Recorded data:

>>>

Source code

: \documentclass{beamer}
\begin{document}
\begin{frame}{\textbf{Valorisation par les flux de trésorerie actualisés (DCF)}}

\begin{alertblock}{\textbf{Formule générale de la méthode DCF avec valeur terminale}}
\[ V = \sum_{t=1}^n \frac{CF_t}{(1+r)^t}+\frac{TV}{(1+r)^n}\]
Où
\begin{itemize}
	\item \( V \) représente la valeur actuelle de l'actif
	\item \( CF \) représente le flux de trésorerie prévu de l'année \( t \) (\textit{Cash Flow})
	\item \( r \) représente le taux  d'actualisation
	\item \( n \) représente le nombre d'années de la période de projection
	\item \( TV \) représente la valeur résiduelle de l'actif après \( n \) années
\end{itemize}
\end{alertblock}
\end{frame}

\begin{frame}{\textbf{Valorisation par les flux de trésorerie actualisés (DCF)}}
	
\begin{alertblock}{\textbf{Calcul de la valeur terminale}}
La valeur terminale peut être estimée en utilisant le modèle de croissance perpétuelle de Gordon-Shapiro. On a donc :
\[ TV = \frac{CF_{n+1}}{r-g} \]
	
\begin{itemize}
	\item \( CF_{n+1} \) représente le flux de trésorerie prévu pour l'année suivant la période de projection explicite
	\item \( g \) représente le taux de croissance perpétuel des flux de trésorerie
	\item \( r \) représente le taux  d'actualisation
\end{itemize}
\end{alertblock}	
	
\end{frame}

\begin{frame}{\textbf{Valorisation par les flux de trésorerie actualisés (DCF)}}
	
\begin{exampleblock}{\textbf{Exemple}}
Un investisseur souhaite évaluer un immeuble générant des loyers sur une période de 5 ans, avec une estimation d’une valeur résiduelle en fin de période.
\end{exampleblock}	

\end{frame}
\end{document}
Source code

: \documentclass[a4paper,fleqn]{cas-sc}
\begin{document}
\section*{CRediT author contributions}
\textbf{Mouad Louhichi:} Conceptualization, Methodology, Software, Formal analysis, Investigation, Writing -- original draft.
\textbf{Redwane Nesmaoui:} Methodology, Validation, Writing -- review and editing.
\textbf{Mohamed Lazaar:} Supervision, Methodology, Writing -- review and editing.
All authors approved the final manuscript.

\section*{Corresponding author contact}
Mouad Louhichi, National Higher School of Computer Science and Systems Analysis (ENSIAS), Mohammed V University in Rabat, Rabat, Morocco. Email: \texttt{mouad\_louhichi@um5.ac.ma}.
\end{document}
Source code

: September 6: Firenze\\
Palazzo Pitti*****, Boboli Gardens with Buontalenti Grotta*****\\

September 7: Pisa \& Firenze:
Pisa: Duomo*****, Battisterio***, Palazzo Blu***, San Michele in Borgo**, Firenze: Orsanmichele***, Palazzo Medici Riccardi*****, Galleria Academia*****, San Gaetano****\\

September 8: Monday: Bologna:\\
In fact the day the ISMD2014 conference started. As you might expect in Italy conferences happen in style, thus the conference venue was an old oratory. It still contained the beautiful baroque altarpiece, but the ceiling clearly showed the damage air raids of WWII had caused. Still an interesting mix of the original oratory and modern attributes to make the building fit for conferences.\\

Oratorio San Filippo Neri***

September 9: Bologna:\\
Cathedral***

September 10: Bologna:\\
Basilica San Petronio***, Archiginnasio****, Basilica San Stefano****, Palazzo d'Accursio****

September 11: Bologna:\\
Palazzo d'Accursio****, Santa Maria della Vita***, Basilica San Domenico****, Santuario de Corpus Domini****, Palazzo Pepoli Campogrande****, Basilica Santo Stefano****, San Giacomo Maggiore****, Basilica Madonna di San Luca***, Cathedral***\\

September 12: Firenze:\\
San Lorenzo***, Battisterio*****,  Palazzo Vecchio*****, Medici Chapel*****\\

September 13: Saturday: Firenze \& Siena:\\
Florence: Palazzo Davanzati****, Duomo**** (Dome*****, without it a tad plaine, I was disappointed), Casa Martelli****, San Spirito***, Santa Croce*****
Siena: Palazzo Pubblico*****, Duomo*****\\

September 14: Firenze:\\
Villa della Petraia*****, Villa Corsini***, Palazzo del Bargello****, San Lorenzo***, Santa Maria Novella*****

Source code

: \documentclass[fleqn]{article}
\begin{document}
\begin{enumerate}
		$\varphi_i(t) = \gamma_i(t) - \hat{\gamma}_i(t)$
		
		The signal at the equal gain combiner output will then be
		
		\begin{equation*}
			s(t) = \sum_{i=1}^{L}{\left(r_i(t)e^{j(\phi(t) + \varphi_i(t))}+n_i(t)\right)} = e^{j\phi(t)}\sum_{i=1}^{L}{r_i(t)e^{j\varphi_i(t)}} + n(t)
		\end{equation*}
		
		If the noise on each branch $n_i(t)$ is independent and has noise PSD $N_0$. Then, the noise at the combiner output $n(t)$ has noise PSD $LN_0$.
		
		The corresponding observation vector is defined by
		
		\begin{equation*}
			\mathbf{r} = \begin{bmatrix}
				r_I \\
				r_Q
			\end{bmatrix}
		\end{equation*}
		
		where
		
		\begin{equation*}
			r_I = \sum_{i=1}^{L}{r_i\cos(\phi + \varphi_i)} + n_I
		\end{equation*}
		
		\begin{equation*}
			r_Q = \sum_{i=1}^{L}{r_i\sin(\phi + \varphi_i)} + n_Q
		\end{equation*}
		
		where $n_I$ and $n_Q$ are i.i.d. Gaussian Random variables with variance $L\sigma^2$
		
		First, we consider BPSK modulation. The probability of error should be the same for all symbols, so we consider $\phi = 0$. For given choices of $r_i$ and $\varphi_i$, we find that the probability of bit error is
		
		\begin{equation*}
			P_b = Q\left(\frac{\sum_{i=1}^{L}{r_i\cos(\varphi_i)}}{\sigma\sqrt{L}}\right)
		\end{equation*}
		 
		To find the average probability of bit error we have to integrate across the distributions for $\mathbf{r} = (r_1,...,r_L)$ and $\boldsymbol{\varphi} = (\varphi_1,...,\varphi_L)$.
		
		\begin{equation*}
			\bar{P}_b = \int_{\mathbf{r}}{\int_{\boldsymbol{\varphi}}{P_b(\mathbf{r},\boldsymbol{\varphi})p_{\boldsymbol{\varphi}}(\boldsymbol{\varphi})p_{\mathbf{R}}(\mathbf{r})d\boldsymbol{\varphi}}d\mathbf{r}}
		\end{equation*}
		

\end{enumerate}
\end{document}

<<<

Determine how many lines in the records include the string "alertblock". Only that number should be given.

4